BREAK IN TRANSCRIPT
Mr. INSLEE. Mr. Chairman, it is true that no bill is perfect, but this bill is truly atrocious. I have come here as cochair of the Sustainable Energy and Environment Coalition to talk about how this bill represents a wholesale failure to really recognize our stewardship responsibilities of the greatness of this country. And it is a great country. I fly across it every Monday and Friday, and the words of the song that God's grace was shed on thee in this country are really true. But this bill shows nothing but disdain for the precious assets of clean air, clean water, and good open ground that we have in this country.
I'm sad to say that when you look out across America today you will see Republicans and Democrats out recreating--they understand what a beautiful playground we have in our national lands and clean water--but right now all this bill is is a playground for the special interests. And it's sad to say that a party that we have worked with historically has now turned its back on its stewardship responsibility. Teddy Roosevelt, who started this effort, would be rolling over in his grave to see this wholesale abandonment of this stewardship responsibility of this great country.
Republicans and Democrats alike want more clean air; this bill gives them less. They want more clean water; this bill gives them less. They want more open good ground; this bill gives them less. And the reason is is that it's based on a huge, mistaken belief that dirty air is good for our economy, that dirty water is good for our economy, and that despoiled land is good for our economy. These are falsehoods.
You want to talk about job creation, I'd like to talk about some jobs we would like to create and keep that are damaged by this bill. Right now in Puget Sound out in Washington State, we have historically grown some of the best oysters in the world in Hood Canal and other places. And now, because of water pollution, the oyster industry that employs thousands of people in my State is endangered by water pollution.
Now, one would think, when we're trying to protect jobs in every industry, including the oyster industry, we might be interested in preventing pollution that destroys a whole industry. But no, that's not what this bill does. This bill weakens our ability to protect against dirty water and storm water pollution that is endangering jobs in my State and other places in this Nation. Now, if you go to talk to people in this industry, they'll say their jobs are important. But according to this bill, they are not. What's important are the special interests and the ability to degrade our environmental protection.
Take a look at the alternative fuels industry that is now growing across this country and its ability to create millions of new jobs. A few weeks ago, I was at a company called Targeted Growth. Targeted Growth had an idea a few years ago of creating biofuels that we could fly airplanes with. Five years ago, people thought this was a pipe dream. But because of their intellectual prowess, just a few weeks ago, using Targeted Growth biofuels, we flew the first transoceanic flight using biofuels from camelina that can be grown in my State and refined in my State, the first time in American history. That's something to be proud of.

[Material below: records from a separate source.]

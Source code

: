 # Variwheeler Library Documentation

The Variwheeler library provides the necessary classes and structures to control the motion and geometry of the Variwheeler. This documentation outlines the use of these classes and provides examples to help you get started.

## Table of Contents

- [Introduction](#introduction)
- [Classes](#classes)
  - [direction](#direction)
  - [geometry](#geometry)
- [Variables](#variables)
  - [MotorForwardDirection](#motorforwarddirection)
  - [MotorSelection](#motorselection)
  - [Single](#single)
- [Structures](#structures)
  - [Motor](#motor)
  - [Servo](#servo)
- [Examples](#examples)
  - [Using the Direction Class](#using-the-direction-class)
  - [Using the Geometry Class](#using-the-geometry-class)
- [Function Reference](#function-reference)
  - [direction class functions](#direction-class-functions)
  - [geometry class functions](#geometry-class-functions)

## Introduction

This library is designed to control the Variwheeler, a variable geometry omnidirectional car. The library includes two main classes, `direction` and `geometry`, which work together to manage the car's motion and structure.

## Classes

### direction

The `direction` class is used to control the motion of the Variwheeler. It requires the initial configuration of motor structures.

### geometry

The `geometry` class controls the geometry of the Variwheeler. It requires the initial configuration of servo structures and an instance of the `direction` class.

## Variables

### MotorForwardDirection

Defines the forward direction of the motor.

Now, one would think in a bill like this, we would help new job-creating industries like that get started. But no. What this bill does is degrade the clean energy parts of our law that would give inspiration and additional innovation and investment in these clean energy industries.
This bill is an anti-job creation bill because it makes the assumption that dirty air and sick people are good for economic growth, and that is not a recipe for economic growth in this country.

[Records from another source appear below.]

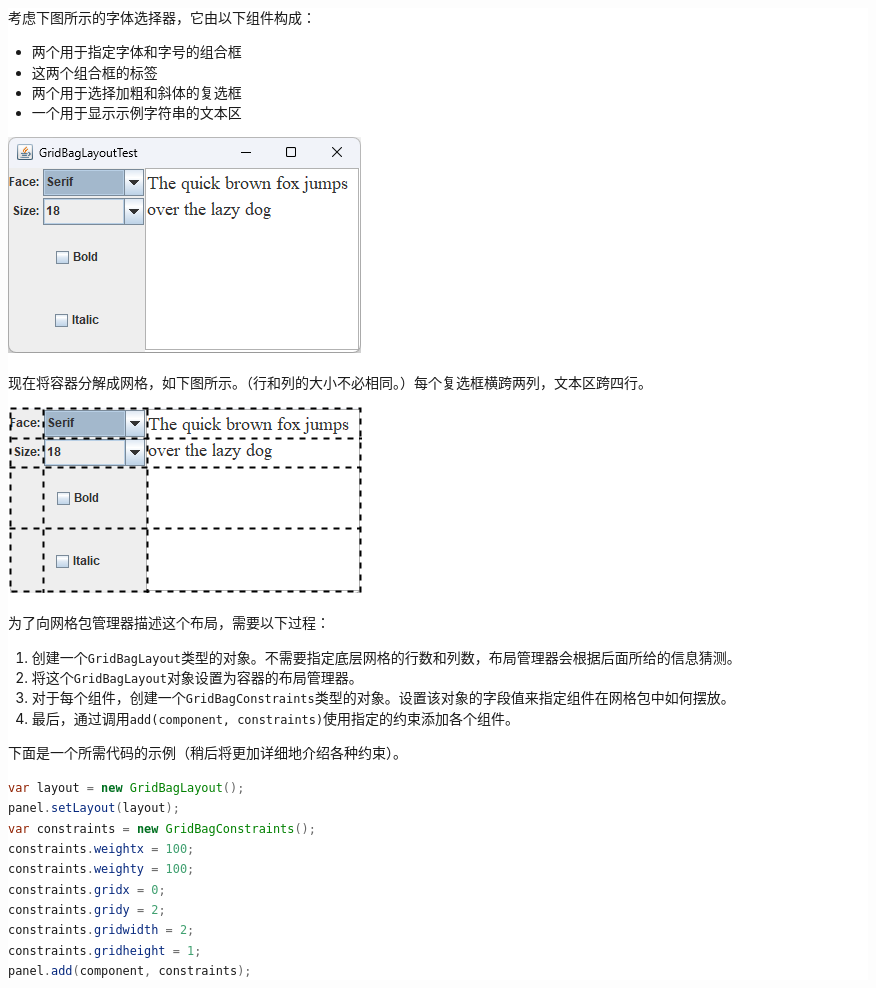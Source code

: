 考虑下图所示的字体选择器，它由以下组件构成：
* 两个用于指定字体和字号的组合框
* 这两个组合框的标签
* 两个用于选择加粗和斜体的复选框
* 一个用于显示示例字符串的文本区

![字体选择器](/assets/images/java-note-v1ch11-user-interface-components-with-swing/字体选择器.png)

现在将容器分解成网格，如下图所示。（行和列的大小不必相同。）每个复选框横跨两列，文本区跨四行。

![设计中使用的网格](/assets/images/java-note-v1ch11-user-interface-components-with-swing/设计中使用的网格.png)

为了向网格包管理器描述这个布局，需要以下过程：
1. 创建一个`GridBagLayout`类型的对象。不需要指定底层网格的行数和列数，布局管理器会根据后面所给的信息猜测。
2. 将这个`GridBagLayout`对象设置为容器的布局管理器。
3. 对于每个组件，创建一个`GridBagConstraints`类型的对象。设置该对象的字段值来指定组件在网格包中如何摆放。
4. 最后，通过调用`add(component, constraints)`使用指定的约束添加各个组件。

下面是一个所需代码的示例（稍后将更加详细地介绍各种约束）。

```java
var layout = new GridBagLayout();
panel.setLayout(layout);
var constraints = new GridBagConstraints();
constraints.weightx = 100;
constraints.weighty = 100;
constraints.gridx = 0;
constraints.gridy = 2;
constraints.gridwidth = 2;
constraints.gridheight = 1;
panel.add(component, constraints);
```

Now I'll just talk about one thing. There has been an 80 percent reduction in our Land and Conservation Water Fund, which is very disturbing, and it should be to Democrats and Republicans alike. This is one thing I hope we can fix in this bill, and it is not something that is so urban or rural. I think about this little city park in Mossy Rock, Washington. A police officer said, Why do I get all of these kids hanging around the bars? Let's get them in something. Let's get them off the streets. Using some of these funds, we now have a city park being built in Mossy Rock, Washington. Is that such a dangerous thing for our economy?
I hope the Bass amendment is successful later on so we can at least fix one thing in this bill. Otherwise, reject this bill.